Task: Records follow. Select each line holding "porque".

Provided records:
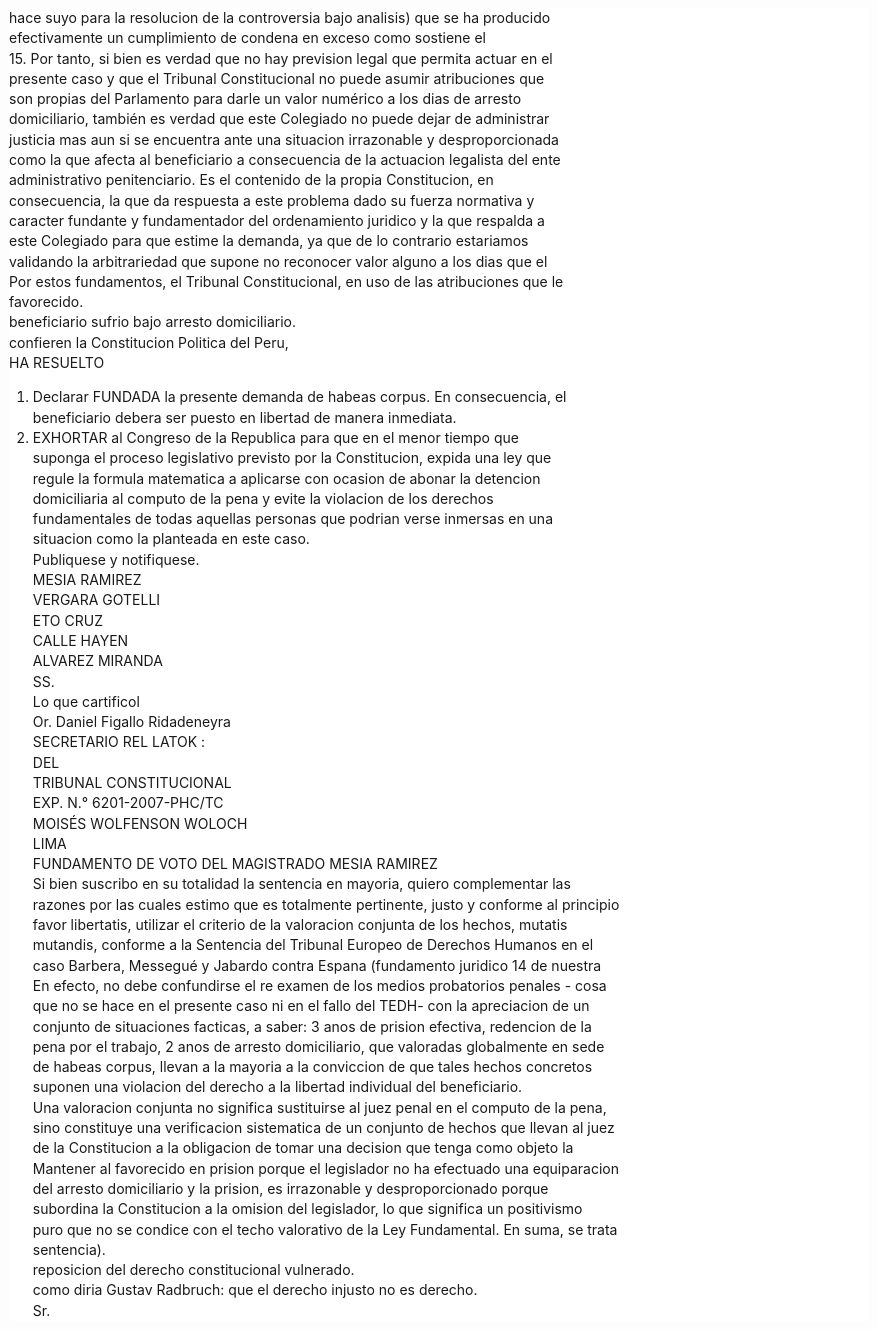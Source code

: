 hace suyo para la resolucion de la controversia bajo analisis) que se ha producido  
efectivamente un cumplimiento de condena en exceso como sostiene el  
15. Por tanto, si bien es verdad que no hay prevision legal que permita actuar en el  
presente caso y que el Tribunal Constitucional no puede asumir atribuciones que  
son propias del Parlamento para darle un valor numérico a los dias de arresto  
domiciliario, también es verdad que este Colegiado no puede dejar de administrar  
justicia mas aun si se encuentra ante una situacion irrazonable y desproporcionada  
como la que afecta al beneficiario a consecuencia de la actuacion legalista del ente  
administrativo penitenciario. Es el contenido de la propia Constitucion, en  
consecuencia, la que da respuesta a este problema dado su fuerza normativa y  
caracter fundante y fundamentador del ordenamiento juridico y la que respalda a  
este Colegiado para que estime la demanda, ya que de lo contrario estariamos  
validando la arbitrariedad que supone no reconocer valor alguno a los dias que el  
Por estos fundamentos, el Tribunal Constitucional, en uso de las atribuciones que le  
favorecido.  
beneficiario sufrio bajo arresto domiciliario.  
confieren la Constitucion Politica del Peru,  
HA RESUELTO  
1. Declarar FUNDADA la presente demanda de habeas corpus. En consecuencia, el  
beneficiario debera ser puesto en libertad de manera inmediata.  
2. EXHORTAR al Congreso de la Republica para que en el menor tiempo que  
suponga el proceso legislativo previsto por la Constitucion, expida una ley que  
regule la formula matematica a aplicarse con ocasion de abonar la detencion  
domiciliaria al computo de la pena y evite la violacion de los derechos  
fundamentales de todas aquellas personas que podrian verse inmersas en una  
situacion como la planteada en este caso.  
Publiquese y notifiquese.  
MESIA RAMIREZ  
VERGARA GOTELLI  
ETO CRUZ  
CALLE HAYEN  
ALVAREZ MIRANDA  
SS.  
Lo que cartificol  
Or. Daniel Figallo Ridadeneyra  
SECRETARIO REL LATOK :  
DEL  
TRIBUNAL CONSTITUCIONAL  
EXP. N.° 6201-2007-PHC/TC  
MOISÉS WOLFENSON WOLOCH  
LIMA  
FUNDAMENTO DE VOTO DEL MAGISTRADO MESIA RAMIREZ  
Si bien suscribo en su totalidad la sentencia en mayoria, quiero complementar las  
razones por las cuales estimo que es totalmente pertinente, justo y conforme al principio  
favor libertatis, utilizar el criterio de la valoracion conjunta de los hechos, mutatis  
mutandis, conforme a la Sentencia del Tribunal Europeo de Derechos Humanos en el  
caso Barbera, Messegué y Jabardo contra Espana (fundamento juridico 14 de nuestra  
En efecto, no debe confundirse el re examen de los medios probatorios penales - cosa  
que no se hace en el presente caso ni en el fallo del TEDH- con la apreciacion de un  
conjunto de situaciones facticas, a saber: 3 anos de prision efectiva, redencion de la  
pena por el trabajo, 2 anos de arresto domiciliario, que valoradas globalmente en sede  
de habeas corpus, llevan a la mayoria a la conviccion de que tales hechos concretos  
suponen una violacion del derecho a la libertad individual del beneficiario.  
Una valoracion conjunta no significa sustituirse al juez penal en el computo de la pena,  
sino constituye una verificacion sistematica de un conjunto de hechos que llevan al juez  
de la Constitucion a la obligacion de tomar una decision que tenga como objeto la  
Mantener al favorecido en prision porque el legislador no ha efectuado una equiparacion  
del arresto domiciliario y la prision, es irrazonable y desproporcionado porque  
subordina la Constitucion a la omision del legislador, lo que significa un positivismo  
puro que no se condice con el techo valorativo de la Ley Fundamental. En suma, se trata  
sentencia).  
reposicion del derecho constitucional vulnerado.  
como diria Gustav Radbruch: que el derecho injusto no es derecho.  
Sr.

Solution to this problem:
Mantener al favorecido en prision porque el legislador no ha efectuado una equiparacion  
del arresto domiciliario y la prision, es irrazonable y desproporcionado porque  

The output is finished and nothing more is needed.